Primary Outage
At 12:47 AM PDT on April 21st, a network change was performed as part of our 
normal AWS scaling activities in a single Availability Zone in the US East 
Region. The configuration change was to upgrade the capacity of the primary 
network. During the change, one of the standard steps is to shift traffic off 
of 
one of the redundant routers in the primary EBS network to allow the upgrade to 
happen. The traffic shift was executed incorrectly and rather than routing the 
traffic to the other router on the primary network, the traffic was routed onto 
the lower capacity redundant EBS network.
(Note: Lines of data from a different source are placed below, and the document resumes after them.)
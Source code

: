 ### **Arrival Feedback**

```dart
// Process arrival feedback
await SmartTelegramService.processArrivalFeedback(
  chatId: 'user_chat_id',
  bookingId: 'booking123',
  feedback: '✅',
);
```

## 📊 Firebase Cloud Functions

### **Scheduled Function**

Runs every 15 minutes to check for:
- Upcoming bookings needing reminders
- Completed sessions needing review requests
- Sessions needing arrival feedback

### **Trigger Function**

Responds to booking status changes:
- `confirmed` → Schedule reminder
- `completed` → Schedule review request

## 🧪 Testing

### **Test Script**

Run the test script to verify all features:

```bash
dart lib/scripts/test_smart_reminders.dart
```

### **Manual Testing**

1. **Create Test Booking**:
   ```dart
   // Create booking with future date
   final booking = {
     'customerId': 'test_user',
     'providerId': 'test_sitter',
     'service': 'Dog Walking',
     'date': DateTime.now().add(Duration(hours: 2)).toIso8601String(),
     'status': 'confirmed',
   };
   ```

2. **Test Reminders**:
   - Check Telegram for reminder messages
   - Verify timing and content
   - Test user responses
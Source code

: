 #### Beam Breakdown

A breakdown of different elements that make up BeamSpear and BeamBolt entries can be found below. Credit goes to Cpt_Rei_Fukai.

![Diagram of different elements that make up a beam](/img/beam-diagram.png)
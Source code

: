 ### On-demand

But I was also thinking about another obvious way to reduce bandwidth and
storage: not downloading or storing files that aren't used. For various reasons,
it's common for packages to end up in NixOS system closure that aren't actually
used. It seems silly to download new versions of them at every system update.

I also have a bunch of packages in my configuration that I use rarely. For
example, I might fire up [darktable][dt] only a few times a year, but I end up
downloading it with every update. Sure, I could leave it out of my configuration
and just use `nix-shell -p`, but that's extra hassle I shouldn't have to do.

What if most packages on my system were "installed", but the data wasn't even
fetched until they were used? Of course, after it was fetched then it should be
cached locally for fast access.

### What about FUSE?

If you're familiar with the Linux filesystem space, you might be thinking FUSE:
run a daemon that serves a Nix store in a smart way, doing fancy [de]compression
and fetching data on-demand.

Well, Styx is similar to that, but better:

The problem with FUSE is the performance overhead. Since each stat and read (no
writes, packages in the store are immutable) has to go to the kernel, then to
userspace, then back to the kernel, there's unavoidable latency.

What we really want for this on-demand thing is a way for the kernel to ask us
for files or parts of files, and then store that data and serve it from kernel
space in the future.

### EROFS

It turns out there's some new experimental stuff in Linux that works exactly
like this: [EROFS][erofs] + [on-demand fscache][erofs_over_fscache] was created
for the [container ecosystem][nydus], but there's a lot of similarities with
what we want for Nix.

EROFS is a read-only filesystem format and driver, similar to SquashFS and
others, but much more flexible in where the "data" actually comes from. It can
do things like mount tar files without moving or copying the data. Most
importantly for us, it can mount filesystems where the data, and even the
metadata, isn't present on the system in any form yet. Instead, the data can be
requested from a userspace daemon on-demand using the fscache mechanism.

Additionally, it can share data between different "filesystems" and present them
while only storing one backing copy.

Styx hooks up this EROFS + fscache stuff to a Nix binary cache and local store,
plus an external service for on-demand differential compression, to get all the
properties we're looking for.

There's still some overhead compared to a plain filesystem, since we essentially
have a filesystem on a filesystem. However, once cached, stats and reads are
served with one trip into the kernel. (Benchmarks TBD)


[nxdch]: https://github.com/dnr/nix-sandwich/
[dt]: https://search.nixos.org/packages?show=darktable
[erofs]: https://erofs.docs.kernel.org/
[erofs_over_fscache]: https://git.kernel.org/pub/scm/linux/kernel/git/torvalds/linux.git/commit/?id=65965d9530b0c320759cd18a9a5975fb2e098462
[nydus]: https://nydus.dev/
For a portion of the EBS cluster in 
the affected Availability Zone, this meant that they did not have a functioning 
primary or secondary network because traffic was purposely shifted away from 
the 
primary network and the secondary network couldn’t handle the traffic level it 
was receiving. As a result, many EBS nodes in the affected Availability Zone 
were completely isolated from other EBS nodes in its cluster. Unlike a normal 
network interruption, this change disconnected both the primary and secondary 
network simultaneously, leaving the affected nodes completely isolated from one 
another.

http://aws.amazon.com/message/65648/

The item gives a broad back ground on the "cloud" and is interesting reading if 
you haven't kept up with the PC world.